No. I meant plastic. There is a difference in the make-up of the packaging of alcohol and models. Alcohol is not packaged in a rigid styrene. Some make-ups of modeling plastic are just not compatible to isopropyl alcohol. The effect usually is not immediate, but left exposed to the rigid modeling plastic too long and the alcohol can damage the plastic. Plastics have all sorts of different compounds just like metals can be made of many different alloys. Each with their own strengths, weaknesses, and tolerances. There is a vast array of plastics and associated materials. Each has a different tolerance to various chemicals.
I have never had a mishap with 91% damaging shells, I've left one in for 3 months and never had problems. Have you had a different experence?

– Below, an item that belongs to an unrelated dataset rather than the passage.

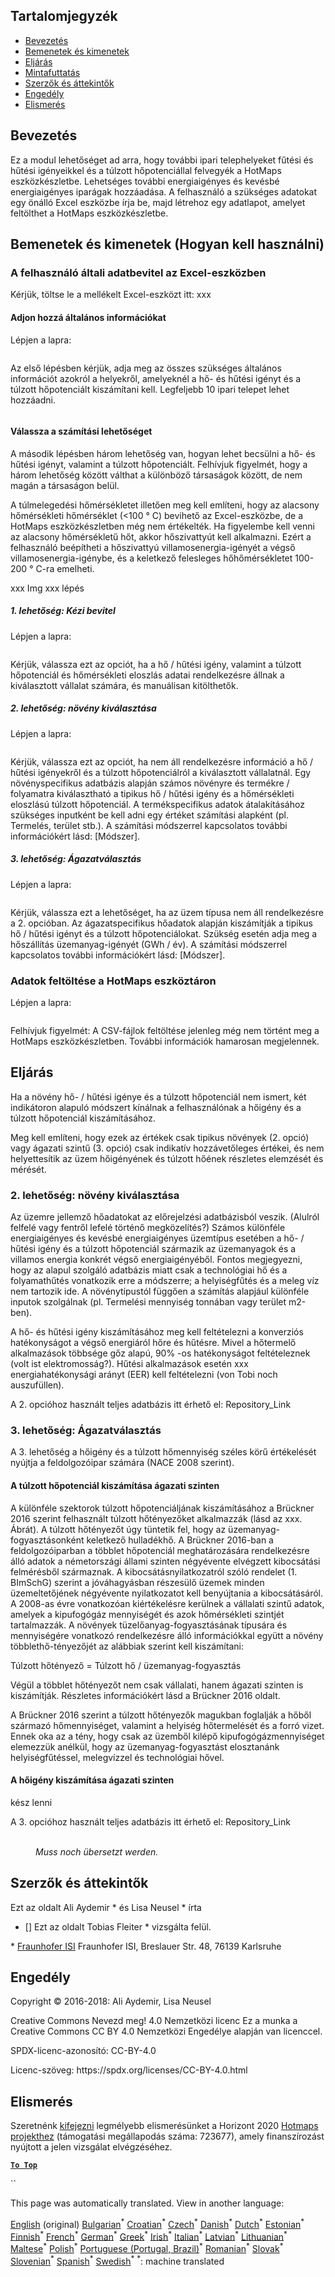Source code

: <h2> Tartalomjegyzék </h2><ul><li> <a href="#introduction">Bevezetés</a> </li><li> <a href="#inputs-and-outputs">Bemenetek és kimenetek</a> </li><li> <a href="#method">Eljárás</a> </li><li> <a href="#sample-run">Mintafuttatás</a> </li><li> <a href="#authors-and-reviewers">Szerzők és áttekintők</a> </li><li> <a href="#license">Engedély</a> </li><li> <a href="#acknowledgement">Elismerés</a> </li></ul><h2> Bevezetés </h2><p> Ez a modul lehetőséget ad arra, hogy további ipari telephelyeket fűtési és hűtési igényeikkel és a túlzott hőpotenciállal felvegyék a HotMaps eszközkészletbe. Lehetséges további energiaigényes és kevésbé energiaigényes iparágak hozzáadása. A felhasználó a szükséges adatokat egy önálló Excel eszközbe írja be, majd létrehoz egy adatlapot, amelyet feltölthet a HotMaps eszközkészletbe. </p><h2> Bemenetek és kimenetek (Hogyan kell használni) </h2><h3> A felhasználó általi adatbevitel az Excel-eszközben </h3><p> Kérjük, töltse le a mellékelt Excel-eszközt itt: xxx </p><h4> Adjon hozzá általános információkat </h4><p> Lépjen a lapra: <figure><img alt="" src="https://github.com/HotMaps/hotmaps_wiki/blob/master/Images/cm_add_industry_plant/General_information.PNG"/></figure></p><p> Az első lépésben kérjük, adja meg az összes szükséges általános információt azokról a helyekről, amelyeknél a hő- és hűtési igényt és a túlzott hőpotenciált kiszámítani kell. Legfeljebb 10 ipari telepet lehet hozzáadni. </p><figure><img alt="" src="https://github.com/HotMaps/hotmaps_wiki/blob/master/Images/cm_add_industry_plant/General_information_Box.PNG"/></figure><h4> Válassza a számítási lehetőséget </h4><p> A második lépésben három lehetőség van, hogyan lehet becsülni a hő- és hűtési igényt, valamint a túlzott hőpotenciált. Felhívjuk figyelmét, hogy a három lehetőség között válthat a különböző társaságok között, de nem magán a társaságon belül. </p><p> A túlmelegedési hőmérsékletet illetően meg kell említeni, hogy az alacsony hőmérsékleti hőmérséklet (&lt;100 ° C) bevihető az Excel-eszközbe, de a HotMaps eszközkészletben még nem értékelték. Ha figyelembe kell venni az alacsony hőmérsékletű hőt, akkor hőszivattyút kell alkalmazni. Ezért a felhasználó beépítheti a hőszivattyú villamosenergia-igényét a végső villamosenergia-igénybe, és a keletkező felesleges hőhőmérsékletet 100-200 ° C-ra emelheti. </p><p> xxx Img xxx lépés </p><h5> 1. lehetőség: Kézi bevitel </h5><p> Lépjen a lapra: <figure><img alt="" src="https://github.com/HotMaps/hotmaps_wiki/blob/master/Images/cm_add_industry_plant/Option1.PNG"/></figure></p><p> Kérjük, válassza ezt az opciót, ha a hő / hűtési igény, valamint a túlzott hőpotenciál és hőmérsékleti eloszlás adatai rendelkezésre állnak a kiválasztott vállalat számára, és manuálisan kitölthetők. </p><h5> 2. lehetőség: növény kiválasztása </h5><p> Lépjen a lapra: <figure><img alt="" src="https://github.com/HotMaps/hotmaps_wiki/blob/master/Images/cm_add_industry_plant/Option2.PNG"/></figure></p><p> Kérjük, válassza ezt az opciót, ha nem áll rendelkezésre információ a hő / hűtési igényekről és a túlzott hőpotenciálról a kiválasztott vállalatnál. Egy növényspecifikus adatbázis alapján számos növényre és termékre / folyamatra kiválasztható a tipikus hő / hűtési igény és a hőmérsékleti eloszlású túlzott hőpotenciál. A termékspecifikus adatok átalakításához szükséges inputként be kell adni egy értéket számítási alapként (pl. Termelés, terület stb.). A számítási módszerrel kapcsolatos további információkért lásd: [Módszer]. </p><h5> 3. lehetőség: Ágazatválasztás </h5><p> Lépjen a lapra: <figure><img alt="" src="https://github.com/HotMaps/hotmaps_wiki/blob/master/Images/cm_add_industry_plant/Option3.PNG"/></figure></p><p> Kérjük, válassza ezt a lehetőséget, ha az üzem típusa nem áll rendelkezésre a 2. opcióban. Az ágazatspecifikus hőadatok alapján kiszámítják a tipikus hő / hűtési igényt és a túlzott hőpotenciálokat. Szükség esetén adja meg a hőszállítás üzemanyag-igényét (GWh / év). A számítási módszerrel kapcsolatos további információkért lásd: [Módszer]. </p><h3> Adatok feltöltése a HotMaps eszköztáron </h3><p> Lépjen a lapra: <figure><img alt="" src="https://github.com/HotMaps/hotmaps_wiki/blob/master/Images/cm_add_industry_plant/Data_Import.PNG"/></figure></p><p> Felhívjuk figyelmét: A CSV-fájlok feltöltése jelenleg még nem történt meg a HotMaps eszközkészletben. További információk hamarosan megjelennek. </p><h2> Eljárás </h2><p> Ha a növény hő- / hűtési igénye és a túlzott hőpotenciál nem ismert, két indikátoron alapuló módszert kínálnak a felhasználónak a hőigény és a túlzott hőpotenciál kiszámításához. </p><p> Meg kell említeni, hogy ezek az értékek csak tipikus növények (2. opció) vagy ágazati szintű (3. opció) csak indikatív hozzávetőleges értékei, és nem helyettesítik az üzem hőigényének és túlzott hőének részletes elemzését és mérését. </p><h3> 2. lehetőség: növény kiválasztása </h3><p> Az üzemre jellemző hőadatokat az előrejelzési adatbázisból veszik. (Alulról felfelé vagy fentről lefelé történő megközelítés?) Számos különféle energiaigényes és kevésbé energiaigényes üzemtípus esetében a hő- / hűtési igény és a túlzott hőpotenciál származik az üzemanyagok és a villamos energia konkrét végső energiaigényéből. Fontos megjegyezni, hogy az alapul szolgáló adatbázis miatt csak a technológiai hő és a folyamathűtés vonatkozik erre a módszerre; a helyiségfűtés és a meleg víz nem tartozik ide. A növénytípustól függően a számítás alapjául különféle inputok szolgálnak (pl. Termelési mennyiség tonnában vagy terület m2-ben). </p><p> A hő- és hűtési igény kiszámításához meg kell feltételezni a konverziós hatékonyságot a végső energiáról hőre és hűtésre. Mivel a hőtermelő alkalmazások többsége gőz alapú, 90% -os hatékonyságot feltételeznek (volt ist elektromosság?). Hűtési alkalmazások esetén xxx energiahatékonysági arányt (EER) kell feltételezni (von Tobi noch auszufüllen). </p><p> A 2. opcióhoz használt teljes adatbázis itt érhető el: Repository_Link </p><h3> 3. lehetőség: Ágazatválasztás </h3><p> A 3. lehetőség a hőigény és a túlzott hőmennyiség széles körű értékelését nyújtja a feldolgozóipar számára (NACE 2008 szerint). </p><h4> A túlzott hőpotenciál kiszámítása ágazati szinten </h4><p> A különféle szektorok túlzott hőpotenciáljának kiszámításához a Brückner 2016 szerint felhasznált túlzott hőtényezőket alkalmazzák (lásd az xxx. Ábrát). A túlzott hőtényezőt úgy tüntetik fel, hogy az üzemanyag-fogyasztásonként keletkező hulladékhő. A Brückner 2016-ban a feldolgozóiparban a többlet hőpotenciál meghatározására rendelkezésre álló adatok a németországi állami szinten négyévente elvégzett kibocsátási felmérésből származnak. A kibocsátásnyilatkozatról szóló rendelet (1. BImSchG) szerint a jóváhagyásban részesülő üzemek minden üzemeltetőjének négyévente nyilatkozatot kell benyújtania a kibocsátásáról. A 2008-as évre vonatkozóan kiértékelésre kerülnek a vállalati szintű adatok, amelyek a kipufogógáz mennyiségét és azok hőmérsékleti szintjét tartalmazzák. A növények tüzelőanyag-fogyasztásának típusára és mennyiségére vonatkozó rendelkezésre álló információkkal együtt a növény többlethő-tényezőjét az alábbiak szerint kell kiszámítani: </p><p> Túlzott hőtényező = Túlzott hő / üzemanyag-fogyasztás </p><p> Végül a többlet hőtényezőt nem csak vállalati, hanem ágazati szinten is kiszámítják. Részletes információkért lásd a Brückner 2016 oldalt. </p><p> A Brückner 2016 szerint a túlzott hőtényezők magukban foglalják a hőből származó hőmennyiséget, valamint a helyiség hőtermelését és a forró vizet. Ennek oka az a tény, hogy csak az üzemből kilépő kipufogógázmennyiséget elemezzük anélkül, hogy az üzemanyag-fogyasztást elosztanánk helyiségfűtéssel, melegvízzel és technológiai hővel. </p><h4> A hőigény kiszámítása ágazati szinten </h4><p> kész lenni </p><p> A 3. opcióhoz használt teljes adatbázis itt érhető el: Repository_Link </p><figure><img alt="" src="https://github.com/HotMaps/hotmaps_wiki/blob/master/Images/cm_add_industry_plant/Factors.PNG"/><figcaption> <i><br/> Muss noch übersetzt werden.</i> </figcaption></figure><h2> Szerzők és áttekintők </h2><p> Ezt az oldalt Ali Aydemir * és Lisa Neusel * írta </p><ul><li> [] Ezt az oldalt Tobias Fleiter * vizsgálta felül. </li></ul><p> * <a href="https://isi.fraunhofer.de/">Fraunhofer ISI</a> Fraunhofer ISI, Breslauer Str. 48, 76139 Karlsruhe </p><h2> Engedély </h2><p> Copyright © 2016-2018: Ali Aydemir, Lisa Neusel </p><p> Creative Commons Nevezd meg! 4.0 Nemzetközi licenc Ez a munka a Creative Commons CC BY 4.0 Nemzetközi Engedélye alapján van licenccel. </p><p> SPDX-licenc-azonosító: CC-BY-4.0 </p><p> Licenc-szöveg: https://spdx.org/licenses/CC-BY-4.0.html </p><h2> Elismerés </h2><p> Szeretnénk <a href="https://www.hotmaps-project.eu">kifejezni</a> legmélyebb elismerésünket a Horizont 2020 <a href="https://www.hotmaps-project.eu">Hotmaps projekthez</a> (támogatási megállapodás száma: 723677), amely finanszírozást nyújtott a jelen vizsgálat elvégzéséhez. </p><p><ins> <code><strong><a href="#table-of-contents">To Top</a></strong></code> </ins> </p><p> `` </p>

This page was automatically translated. View in another language:

[English](en-CM-Add-industry-plant) (original) [Bulgarian](bg-CM-Add-industry-plant)<sup>\*</sup> [Croatian](hr-CM-Add-industry-plant)<sup>\*</sup> [Czech](cs-CM-Add-industry-plant)<sup>\*</sup> [Danish](da-CM-Add-industry-plant)<sup>\*</sup> [Dutch](nl-CM-Add-industry-plant)<sup>\*</sup> [Estonian](et-CM-Add-industry-plant)<sup>\*</sup> [Finnish](fi-CM-Add-industry-plant)<sup>\*</sup> [French](fr-CM-Add-industry-plant)<sup>\*</sup> [German](de-CM-Add-industry-plant)<sup>\*</sup> [Greek](el-CM-Add-industry-plant)<sup>\*</sup>  [Irish](ga-CM-Add-industry-plant)<sup>\*</sup> [Italian](it-CM-Add-industry-plant)<sup>\*</sup> [Latvian](lv-CM-Add-industry-plant)<sup>\*</sup> [Lithuanian](lt-CM-Add-industry-plant)<sup>\*</sup> [Maltese](mt-CM-Add-industry-plant)<sup>\*</sup> [Polish](pl-CM-Add-industry-plant)<sup>\*</sup> [Portuguese (Portugal, Brazil)](pt-CM-Add-industry-plant)<sup>\*</sup> [Romanian](ro-CM-Add-industry-plant)<sup>\*</sup> [Slovak](sk-CM-Add-industry-plant)<sup>\*</sup> [Slovenian](sl-CM-Add-industry-plant)<sup>\*</sup> [Spanish](es-CM-Add-industry-plant)<sup>\*</sup> [Swedish](sv-CM-Add-industry-plant)<sup>\*</sup>
<sup>\*</sup>: machine translated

In 24 years of painting models, only a few times. Never left anything on for 3 months though! The few times I have had damage it wasn't as extensive as say a "solvent", but when airbrushing, it can still be noticeable. Alcohol can work and do a good job. My point is to be very careful with it.
Never had issues using 91% in stripping paint. But that's for the entire unit. I've found that Atlas' Pad Printing comes off fairly easy with Pine Sol. Just use a Q-tip, and start rubbing. This is an Atlas unit I applied Pine Sol to the letter, but wanted just a little of the old lettering showing the unit's heritage.